A word I’ve found myself using a lot lately is “bandwidth.” As in, the signal frequency spectrum as an analogy for the limits of what I can do or pay attention to. People I care for plus responsibilities I am committed to plus the exigencies and adaptations of a challenging period of time have all summed lately to a situation in which my bandwidth is mostly full, most of the time.

So be it. Our bandwidth—the capacity to mentally engage—is a resource given to us to use and use fully, like all our capacities. I am only now learning how much bandwidth I really have and how luxuriously I have indulged it in ages past. I see this in remembering both activities and concerns that I marvel now to think used to receive my time, energy, and attention. There is nothing special in this. I think everyone who gets older along the typical trajectory must pass through a season in which the previous seasons look this way.

For me, part of the evidence of consumed bandwidth is how long this blog has sat fallow. I am surprised to discover that a year has passed since I’ve posted something here. A year! (Note added later: This no longer appears to be the case. After this post, I made the decision to start posting all my writing to this blog, and I populated the blog accordingly with links to other pieces I have written this year. I wrote about that change here.

But writing is a high-bandwidth pursuit. Writing something optional and exploratory is higher-bandwidth still. Writing is thinking, but more than that, it is multichannel thinking. It is not just giving voice to the stream of one channel or frequency, which would be nearer to transcription. It is instead drawing on the stream or sensation of one frequency and finding the way it adds color, value, or dimension to the content of the signal at a different frequency. Writing is thus signal coupling, resonance, amplification. It requires bandwidth because the width of the band falls silent in order to draw out the harmony found between these disparate pulses.

I can turn away from this blog. There are no sponsors here, no obligations. Apparently, I do turn away. Yet I come back, because I don’t ever see writing like this—personal, non-obligatory writing—as one of those bandwidth indulgences I marvel at out of a different period of time. The blog is instead an attempt at an expression of art, the sort of art I’ve been given, and that places it in a different context.
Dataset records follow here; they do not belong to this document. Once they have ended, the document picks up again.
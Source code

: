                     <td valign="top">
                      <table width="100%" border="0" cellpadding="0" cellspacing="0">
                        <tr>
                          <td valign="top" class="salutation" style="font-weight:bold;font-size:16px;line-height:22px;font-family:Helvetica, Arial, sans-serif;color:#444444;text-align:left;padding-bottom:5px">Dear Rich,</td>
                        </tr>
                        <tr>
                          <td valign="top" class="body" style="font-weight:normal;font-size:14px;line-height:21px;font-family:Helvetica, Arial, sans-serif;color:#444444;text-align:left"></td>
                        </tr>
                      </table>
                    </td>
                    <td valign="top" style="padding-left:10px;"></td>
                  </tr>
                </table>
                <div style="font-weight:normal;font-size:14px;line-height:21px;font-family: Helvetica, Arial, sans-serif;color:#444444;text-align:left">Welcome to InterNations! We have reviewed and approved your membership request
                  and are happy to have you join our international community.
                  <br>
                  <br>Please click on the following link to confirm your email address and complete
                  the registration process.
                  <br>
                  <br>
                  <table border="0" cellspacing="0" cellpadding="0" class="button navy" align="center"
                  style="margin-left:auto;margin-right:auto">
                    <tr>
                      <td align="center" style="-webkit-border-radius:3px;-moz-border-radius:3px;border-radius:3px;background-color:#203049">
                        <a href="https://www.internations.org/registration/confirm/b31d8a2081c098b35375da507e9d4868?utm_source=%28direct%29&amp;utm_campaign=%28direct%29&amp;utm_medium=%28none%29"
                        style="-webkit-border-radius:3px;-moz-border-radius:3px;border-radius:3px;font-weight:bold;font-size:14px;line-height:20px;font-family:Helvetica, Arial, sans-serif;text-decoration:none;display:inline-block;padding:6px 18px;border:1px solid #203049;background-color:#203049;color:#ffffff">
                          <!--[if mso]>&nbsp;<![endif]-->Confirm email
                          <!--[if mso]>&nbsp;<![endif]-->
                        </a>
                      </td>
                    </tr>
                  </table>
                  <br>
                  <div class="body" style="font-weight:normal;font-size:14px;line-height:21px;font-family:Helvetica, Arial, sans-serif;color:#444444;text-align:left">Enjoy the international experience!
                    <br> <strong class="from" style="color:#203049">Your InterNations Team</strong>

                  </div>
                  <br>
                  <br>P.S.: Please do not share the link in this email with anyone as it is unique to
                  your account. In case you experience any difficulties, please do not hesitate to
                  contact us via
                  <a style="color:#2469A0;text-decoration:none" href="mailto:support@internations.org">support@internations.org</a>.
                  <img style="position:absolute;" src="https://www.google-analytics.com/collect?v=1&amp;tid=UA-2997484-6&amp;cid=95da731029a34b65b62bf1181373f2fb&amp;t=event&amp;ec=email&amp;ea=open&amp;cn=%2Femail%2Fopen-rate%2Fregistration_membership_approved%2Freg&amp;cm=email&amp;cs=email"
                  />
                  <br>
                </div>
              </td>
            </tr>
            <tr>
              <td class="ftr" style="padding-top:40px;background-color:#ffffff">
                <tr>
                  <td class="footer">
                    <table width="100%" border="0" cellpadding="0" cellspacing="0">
In fact, that places it in a different context from all the rest of what fills the band, because in the different way it searches the spectrum, it offers another way and something more to find even when the bandwidth is full.

Indeed, “bandwidth” as the analogy described here is limited. The thing to which it refers, the signal spectrum, is one-dimensional. The only axis is its width. To be sure, the analogy is fitting as far as it goes—a key question, for instance, concerns where I am directing the receiver. Am I filling my bandwidth with the right signals? Yet for this analogy to work better, we would need to be able to speak of “band depth” also—a different dimension of reception, signals along a different axis. I need to keep finding my way back to this, as I suspect you need to keep finding your way back to the sort of art given to you, because even when our bandwidth is full and filled well, there are these other signals to be found.